/---

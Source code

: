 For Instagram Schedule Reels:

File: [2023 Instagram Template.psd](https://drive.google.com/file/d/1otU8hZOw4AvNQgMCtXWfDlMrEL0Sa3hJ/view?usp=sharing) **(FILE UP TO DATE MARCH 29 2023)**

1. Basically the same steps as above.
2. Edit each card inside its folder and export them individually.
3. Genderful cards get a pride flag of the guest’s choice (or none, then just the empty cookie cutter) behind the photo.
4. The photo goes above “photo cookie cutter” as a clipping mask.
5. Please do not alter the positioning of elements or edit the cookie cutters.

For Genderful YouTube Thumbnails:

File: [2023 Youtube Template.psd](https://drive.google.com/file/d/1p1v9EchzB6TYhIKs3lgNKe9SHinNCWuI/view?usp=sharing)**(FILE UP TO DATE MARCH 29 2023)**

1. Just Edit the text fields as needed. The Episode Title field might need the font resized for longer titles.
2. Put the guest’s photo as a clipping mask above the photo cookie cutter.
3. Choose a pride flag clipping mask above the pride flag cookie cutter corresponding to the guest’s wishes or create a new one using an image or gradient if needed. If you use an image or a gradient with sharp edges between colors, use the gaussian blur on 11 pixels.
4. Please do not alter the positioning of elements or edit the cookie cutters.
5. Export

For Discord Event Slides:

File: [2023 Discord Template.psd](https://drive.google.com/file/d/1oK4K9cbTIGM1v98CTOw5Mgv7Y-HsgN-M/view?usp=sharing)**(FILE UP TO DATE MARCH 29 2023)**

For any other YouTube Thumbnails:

\---

_TASK OBJECTIVE_
Using the data above, extract exactly the lines from the one that holds "1. Just Edit" to the one that holds "For Discord Event", both ends included, and no others.

_RESPONSE AREA_
1. Just Edit the text fields as needed. The Episode Title field might need the font resized for longer titles.
2. Put the guest’s photo as a clipping mask above the photo cookie cutter.
3. Choose a pride flag clipping mask above the pride flag cookie cutter corresponding to the guest’s wishes or create a new one using an image or gradient if needed. If you use an image or a gradient with sharp edges between colors, use the gaussian blur on 11 pixels.
4. Please do not alter the positioning of elements or edit the cookie cutters.
5. Export

For Discord Event Slides:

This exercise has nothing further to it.